I was called over to an 78 y/o/m, sitting in a lawn chair in the sun. He reported that his internal pacemaker/defib shocked him while sitting. His wife (who was holding his hand), reported feeling a shock, and let go. Sitting, his pulse was approx. 95. Pt. reported getting the implant four years ago, and with one exception, it had never gone off. The one other time it had gone off, he was plunging a toilet. Pt. reported some pressure on his chest right after the shock, but said it went away quickly. Although resps were normal, he was a little sweaty (possibly related to being in the sun).

I called for some help, but the other EMT was on the other side of the grounds. As I was radioing for some help, the pt stood up, and said that he wanted to walk to the first aid station. I walked with him, and noticed that his pulse decreased as time went on, even though he was standing and walking. Once at the station, his BP was 135/90, pulse 90, resps normal. We have a BLS ambulance on the grounds, and the crew came over to see what was going on. 
5 minutes later, his BP was 125/85, pulse 75, resps normal. After 10 minutes, pt stated he felt much better and wanted to leave. Although we encouraged him to go to the ER for assessment, he signed a refusal. We asked to stay around for a little while longer just so we could observe him, and he complied.  Pt mentioned having an existing appointment with his cardiologist the next day.
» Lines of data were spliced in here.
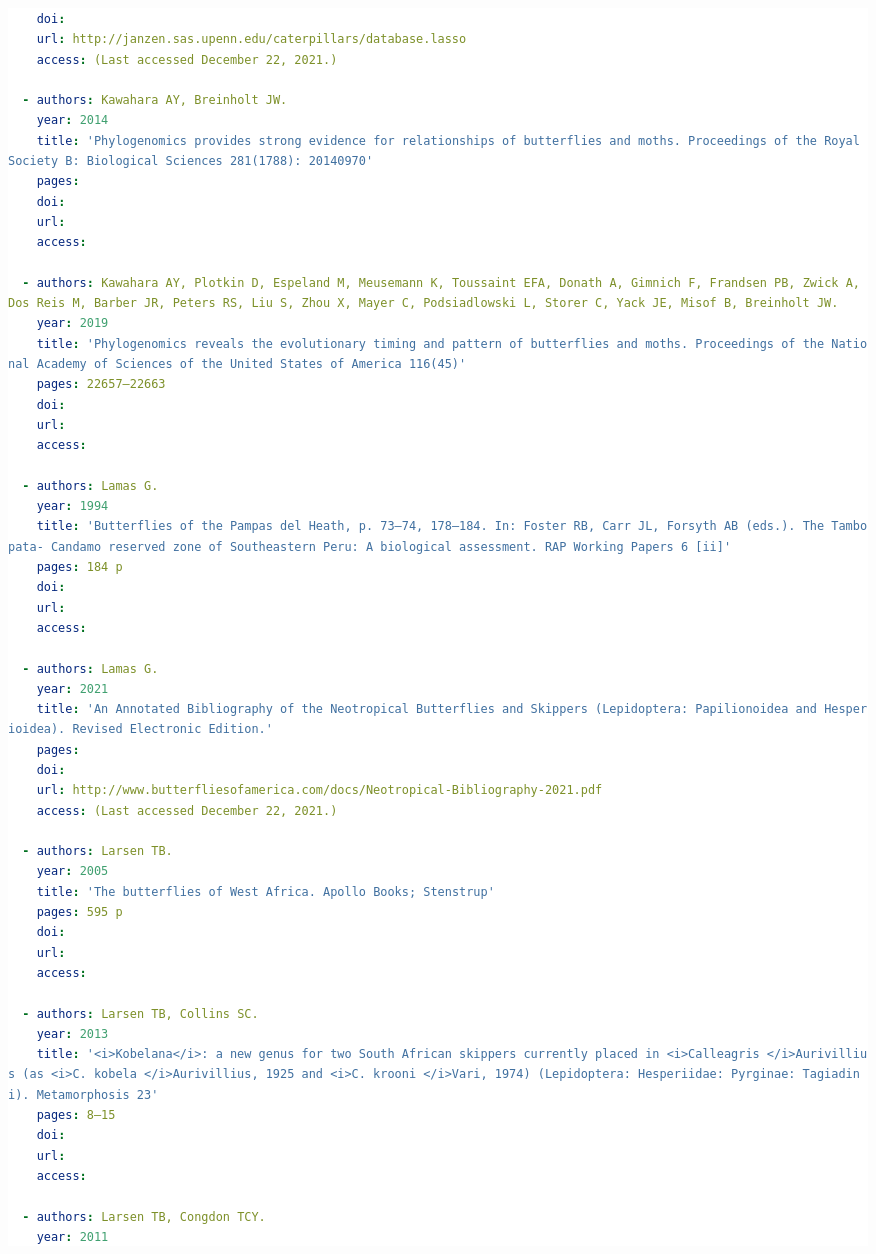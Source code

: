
 ```yaml
    doi: 
    url: http://janzen.sas.upenn.edu/caterpillars/database.lasso
    access: (Last accessed December 22, 2021.)

  - authors: Kawahara AY, Breinholt JW.
    year: 2014
    title: 'Phylogenomics provides strong evidence for relationships of butterflies and moths. Proceedings of the Royal Society B: Biological Sciences 281(1788): 20140970'
    pages:
    doi: 
    url: 
    access: 

  - authors: Kawahara AY, Plotkin D, Espeland M, Meusemann K, Toussaint EFA, Donath A, Gimnich F, Frandsen PB, Zwick A, Dos Reis M, Barber JR, Peters RS, Liu S, Zhou X, Mayer C, Podsiadlowski L, Storer C, Yack JE, Misof B, Breinholt JW.
    year: 2019
    title: 'Phylogenomics reveals the evolutionary timing and pattern of butterflies and moths. Proceedings of the National Academy of Sciences of the United States of America 116(45)'
    pages: 22657–22663
    doi: 
    url: 
    access: 

  - authors: Lamas G.
    year: 1994
    title: 'Butterflies of the Pampas del Heath, p. 73–74, 178–184. In: Foster RB, Carr JL, Forsyth AB (eds.). The Tambopata- Candamo reserved zone of Southeastern Peru: A biological assessment. RAP Working Papers 6 [ii]'
    pages: 184 p
    doi: 
    url: 
    access: 

  - authors: Lamas G.
    year: 2021
    title: 'An Annotated Bibliography of the Neotropical Butterflies and Skippers (Lepidoptera: Papilionoidea and Hesperioidea). Revised Electronic Edition.'
    pages: 
    doi: 
    url: http://www.butterfliesofamerica.com/docs/Neotropical-Bibliography-2021.pdf
    access: (Last accessed December 22, 2021.)

  - authors: Larsen TB.
    year: 2005
    title: 'The butterflies of West Africa. Apollo Books; Stenstrup'
    pages: 595 p
    doi: 
    url: 
    access: 

  - authors: Larsen TB, Collins SC.
    year: 2013
    title: '<i>Kobelana</i>: a new genus for two South African skippers currently placed in <i>Calleagris </i>Aurivillius (as <i>C. kobela </i>Aurivillius, 1925 and <i>C. krooni </i>Vari, 1974) (Lepidoptera: Hesperiidae: Pyrginae: Tagiadini). Metamorphosis 23'
    pages: 8–15
    doi: 
    url: 
    access: 

  - authors: Larsen TB, Congdon TCY.
    year: 2011
```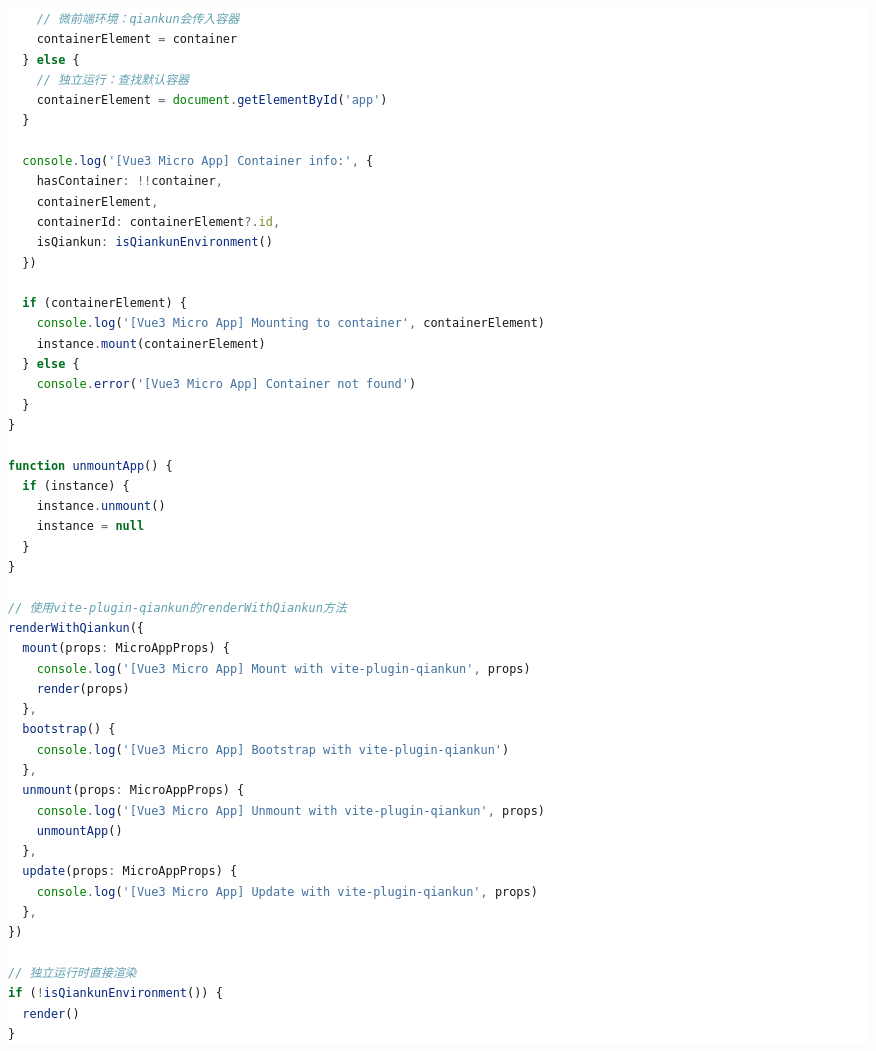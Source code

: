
```typescript
    // 微前端环境：qiankun会传入容器
    containerElement = container
  } else {
    // 独立运行：查找默认容器
    containerElement = document.getElementById('app')
  }

  console.log('[Vue3 Micro App] Container info:', {
    hasContainer: !!container,
    containerElement,
    containerId: containerElement?.id,
    isQiankun: isQiankunEnvironment()
  })

  if (containerElement) {
    console.log('[Vue3 Micro App] Mounting to container', containerElement)
    instance.mount(containerElement)
  } else {
    console.error('[Vue3 Micro App] Container not found')
  }
}

function unmountApp() {
  if (instance) {
    instance.unmount()
    instance = null
  }
}

// 使用vite-plugin-qiankun的renderWithQiankun方法
renderWithQiankun({
  mount(props: MicroAppProps) {
    console.log('[Vue3 Micro App] Mount with vite-plugin-qiankun', props)
    render(props)
  },
  bootstrap() {
    console.log('[Vue3 Micro App] Bootstrap with vite-plugin-qiankun')
  },
  unmount(props: MicroAppProps) {
    console.log('[Vue3 Micro App] Unmount with vite-plugin-qiankun', props)
    unmountApp()
  },
  update(props: MicroAppProps) {
    console.log('[Vue3 Micro App] Update with vite-plugin-qiankun', props)
  },
})

// 独立运行时直接渲染
if (!isQiankunEnvironment()) {
  render()
}
```
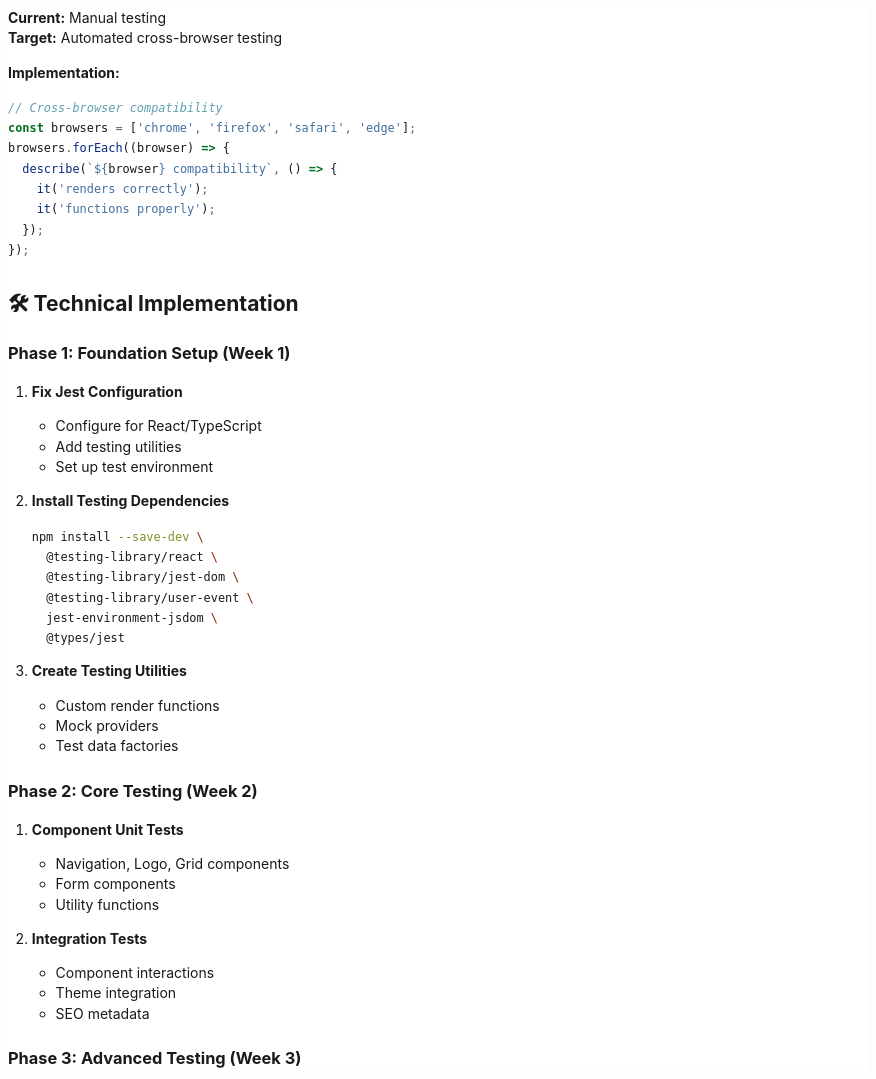 **Current:** Manual testing  
**Target:** Automated cross-browser testing

**Implementation:**

```typescript
// Cross-browser compatibility
const browsers = ['chrome', 'firefox', 'safari', 'edge'];
browsers.forEach((browser) => {
  describe(`${browser} compatibility`, () => {
    it('renders correctly');
    it('functions properly');
  });
});
```

## 🛠️ Technical Implementation

### **Phase 1: Foundation Setup (Week 1)**

1. **Fix Jest Configuration**

   - Configure for React/TypeScript
   - Add testing utilities
   - Set up test environment

2. **Install Testing Dependencies**

   ```bash
   npm install --save-dev \
     @testing-library/react \
     @testing-library/jest-dom \
     @testing-library/user-event \
     jest-environment-jsdom \
     @types/jest
   ```

3. **Create Testing Utilities**
   - Custom render functions
   - Mock providers
   - Test data factories

### **Phase 2: Core Testing (Week 2)**

1. **Component Unit Tests**

   - Navigation, Logo, Grid components
   - Form components
   - Utility functions

2. **Integration Tests**
   - Component interactions
   - Theme integration
   - SEO metadata

### **Phase 3: Advanced Testing (Week 3)**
Fifteen minutes after arriving at the station, his BP was 122/88. pulse 70.

What would you do differently? Although his BP and pulse were high at the beginning, they stabilized. Pt felt much better, and was going to follow up with an MD. Should we have insisted on sending him to the ER?


----------



## KEVD18 (Apr 11, 2008)

press hard, your making three copies. have a nice day


----------



## AJemt (Apr 11, 2008)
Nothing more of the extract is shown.